* [TASK DETAILS] Where does the word "Hour" show up in the data? Please find each such line and copy it.

═════ SUPPLIED INFORMATION ═════

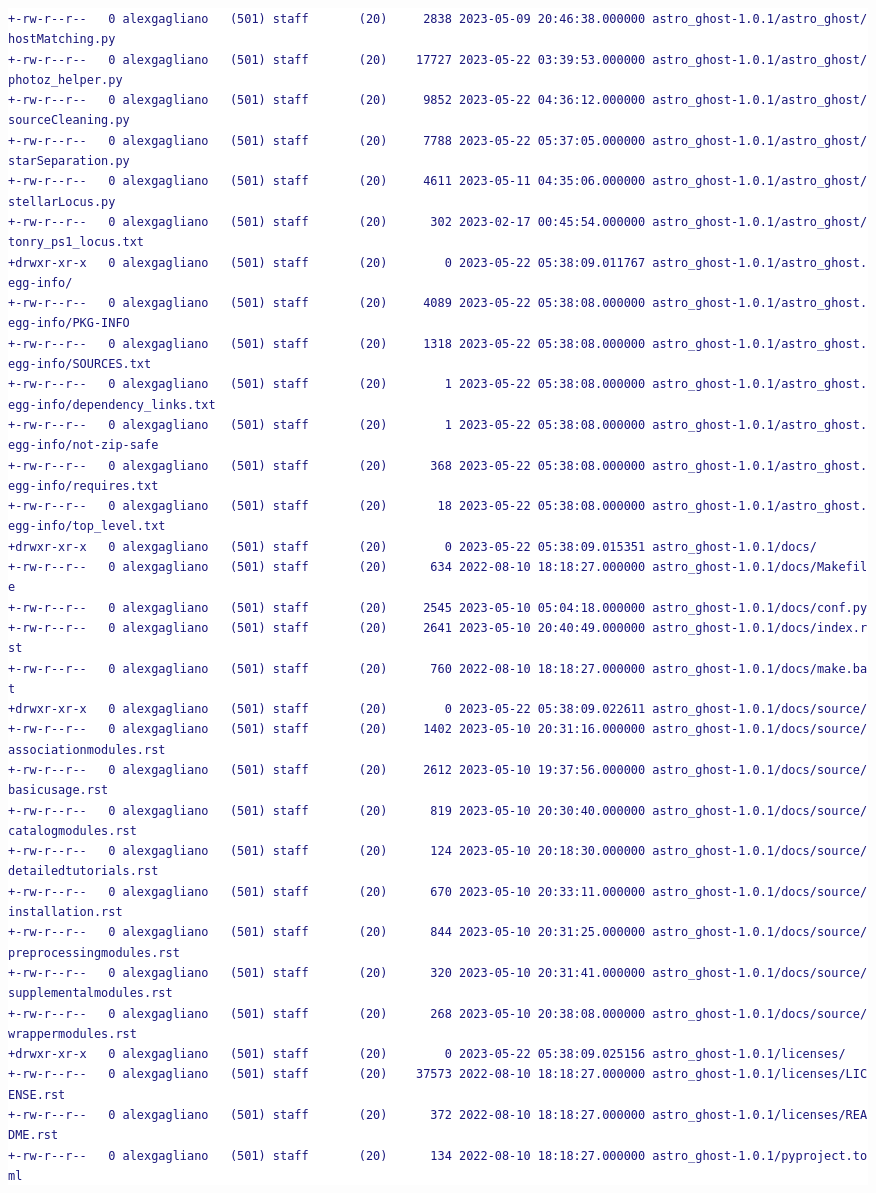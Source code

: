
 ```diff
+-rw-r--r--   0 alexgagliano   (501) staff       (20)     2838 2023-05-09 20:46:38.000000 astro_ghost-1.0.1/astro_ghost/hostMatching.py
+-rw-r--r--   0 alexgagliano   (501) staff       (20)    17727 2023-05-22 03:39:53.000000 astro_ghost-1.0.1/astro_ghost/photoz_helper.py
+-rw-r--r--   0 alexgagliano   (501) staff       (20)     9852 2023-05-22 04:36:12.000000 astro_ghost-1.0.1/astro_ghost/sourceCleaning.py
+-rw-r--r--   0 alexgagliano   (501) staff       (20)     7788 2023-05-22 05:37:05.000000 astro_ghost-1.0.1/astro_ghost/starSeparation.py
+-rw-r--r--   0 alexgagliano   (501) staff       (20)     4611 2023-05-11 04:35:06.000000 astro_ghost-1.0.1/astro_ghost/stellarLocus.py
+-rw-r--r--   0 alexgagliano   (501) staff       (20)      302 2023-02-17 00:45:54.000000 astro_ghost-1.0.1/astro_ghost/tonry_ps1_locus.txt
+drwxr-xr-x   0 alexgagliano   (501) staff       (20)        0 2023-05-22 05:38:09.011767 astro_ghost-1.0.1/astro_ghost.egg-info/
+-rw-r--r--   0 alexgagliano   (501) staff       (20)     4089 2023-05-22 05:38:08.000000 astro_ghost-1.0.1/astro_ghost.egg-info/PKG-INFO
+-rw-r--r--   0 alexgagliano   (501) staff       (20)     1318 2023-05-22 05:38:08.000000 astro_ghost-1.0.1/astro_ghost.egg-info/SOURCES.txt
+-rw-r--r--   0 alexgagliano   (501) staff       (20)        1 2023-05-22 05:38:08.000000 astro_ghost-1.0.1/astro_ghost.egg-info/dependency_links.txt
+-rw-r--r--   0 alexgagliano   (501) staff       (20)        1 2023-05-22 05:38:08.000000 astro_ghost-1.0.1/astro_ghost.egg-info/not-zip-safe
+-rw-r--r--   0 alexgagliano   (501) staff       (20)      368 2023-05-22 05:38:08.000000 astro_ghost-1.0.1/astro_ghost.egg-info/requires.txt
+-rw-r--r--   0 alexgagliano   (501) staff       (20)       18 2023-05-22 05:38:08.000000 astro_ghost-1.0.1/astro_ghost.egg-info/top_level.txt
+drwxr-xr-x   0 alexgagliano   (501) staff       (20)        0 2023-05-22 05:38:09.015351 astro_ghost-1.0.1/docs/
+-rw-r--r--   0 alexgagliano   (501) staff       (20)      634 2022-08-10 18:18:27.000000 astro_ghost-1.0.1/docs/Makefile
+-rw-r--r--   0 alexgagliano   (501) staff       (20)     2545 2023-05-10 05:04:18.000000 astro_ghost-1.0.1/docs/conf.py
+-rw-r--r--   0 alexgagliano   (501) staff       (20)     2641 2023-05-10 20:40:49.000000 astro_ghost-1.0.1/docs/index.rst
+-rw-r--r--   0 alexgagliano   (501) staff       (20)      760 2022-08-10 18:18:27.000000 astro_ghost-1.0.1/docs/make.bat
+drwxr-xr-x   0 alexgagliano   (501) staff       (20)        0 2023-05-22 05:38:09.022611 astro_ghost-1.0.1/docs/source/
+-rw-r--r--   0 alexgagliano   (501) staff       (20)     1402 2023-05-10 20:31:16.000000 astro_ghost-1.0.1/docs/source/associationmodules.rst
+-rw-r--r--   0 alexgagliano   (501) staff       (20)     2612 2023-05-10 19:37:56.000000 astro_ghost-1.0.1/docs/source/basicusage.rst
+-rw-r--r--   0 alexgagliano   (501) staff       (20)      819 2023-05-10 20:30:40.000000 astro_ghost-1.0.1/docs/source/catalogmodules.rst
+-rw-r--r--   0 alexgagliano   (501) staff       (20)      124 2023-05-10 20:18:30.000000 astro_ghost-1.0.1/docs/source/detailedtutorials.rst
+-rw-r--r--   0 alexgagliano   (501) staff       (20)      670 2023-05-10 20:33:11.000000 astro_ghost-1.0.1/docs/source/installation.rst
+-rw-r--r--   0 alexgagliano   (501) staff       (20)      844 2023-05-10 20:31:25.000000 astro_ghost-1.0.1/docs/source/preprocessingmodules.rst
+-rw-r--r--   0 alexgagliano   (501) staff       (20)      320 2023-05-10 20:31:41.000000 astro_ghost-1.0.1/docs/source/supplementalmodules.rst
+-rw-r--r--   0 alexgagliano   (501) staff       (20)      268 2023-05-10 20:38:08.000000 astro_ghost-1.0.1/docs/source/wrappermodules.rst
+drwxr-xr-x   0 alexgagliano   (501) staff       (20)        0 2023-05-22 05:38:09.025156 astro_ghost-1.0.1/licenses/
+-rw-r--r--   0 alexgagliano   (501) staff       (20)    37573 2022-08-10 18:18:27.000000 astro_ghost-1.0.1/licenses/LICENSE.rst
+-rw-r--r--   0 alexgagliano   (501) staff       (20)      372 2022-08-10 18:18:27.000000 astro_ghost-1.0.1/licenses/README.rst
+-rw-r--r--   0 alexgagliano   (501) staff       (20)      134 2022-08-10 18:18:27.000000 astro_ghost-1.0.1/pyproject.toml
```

═════
═════ SUPPLIED INFORMATION ═════

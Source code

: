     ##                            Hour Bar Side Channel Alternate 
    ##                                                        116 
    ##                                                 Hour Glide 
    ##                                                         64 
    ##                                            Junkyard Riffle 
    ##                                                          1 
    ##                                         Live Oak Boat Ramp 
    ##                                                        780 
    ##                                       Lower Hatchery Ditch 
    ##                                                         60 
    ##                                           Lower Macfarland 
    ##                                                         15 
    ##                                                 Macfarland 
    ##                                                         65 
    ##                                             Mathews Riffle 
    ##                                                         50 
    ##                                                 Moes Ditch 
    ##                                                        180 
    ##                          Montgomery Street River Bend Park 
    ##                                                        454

═════

* [SOLUTION FOR THIS EXERCISE]
:     ##                            Hour Bar Side Channel Alternate 
    ##                                                 Hour Glide 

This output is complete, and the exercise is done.